A complete answer lists every line of the entries below where the string "label" appears.

===== MATERIAL SUPPLIED

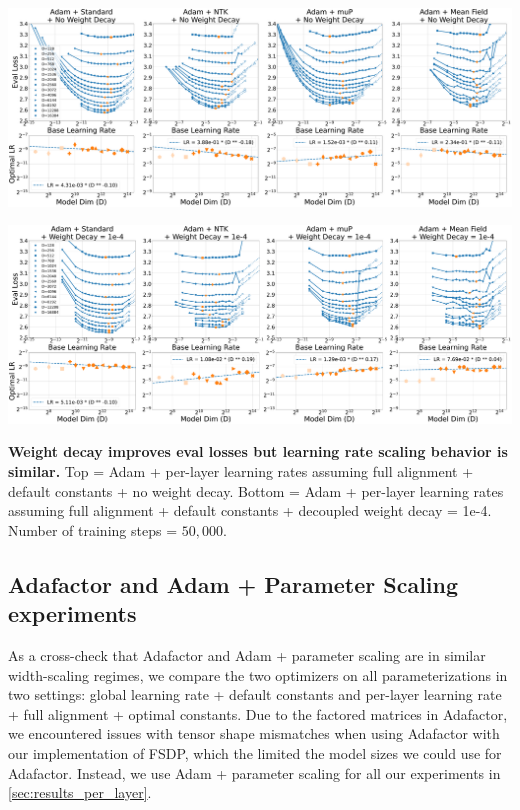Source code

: \clearpage
\thispagestyle{plain}
\begin{SidewaysFigure}
        \includegraphics[width=\linewidth]{icml2024/figures/wd_appendix/adam+50k_steps_per_module_lr.pdf}
        
        \figvspace
        
        \includegraphics[width=\linewidth]{icml2024/figures/wd_appendix/adam+50k_steps_per_module_lr_wd.pdf}
        \caption{\textbf{Weight decay improves eval losses but learning rate scaling behavior is similar.} Top = Adam + per-layer learning rates assuming full alignment + default constants + no weight decay. Bottom = Adam + per-layer learning rates assuming full alignment + default constants + decoupled weight decay = 1e-4. Number of training steps = $50{,}000$.}
        \label{fig:appendix_adam_weight_decay}
\end{SidewaysFigure}
\clearpage

        
        

\subsection{Adafactor and Adam + Parameter Scaling experiments}
\label{app:adafactor_adam_ps}
As a cross-check that Adafactor and Adam + parameter scaling are in similar width-scaling regimes, we compare the two optimizers on all parameterizations in two settings: global learning rate + default constants and per-layer learning rate + full alignment + optimal constants. Due to the factored matrices in Adafactor, we encountered issues with tensor shape mismatches when using Adafactor with our implementation of FSDP, which the limited the model sizes we could use for Adafactor. Instead, we use Adam + parameter scaling for all our experiments in \cref{sec:results_per_layer}.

==========

**SOLUTION BELOW**:
        \label{fig:appendix_adam_weight_decay}
\label{app:adafactor_adam_ps}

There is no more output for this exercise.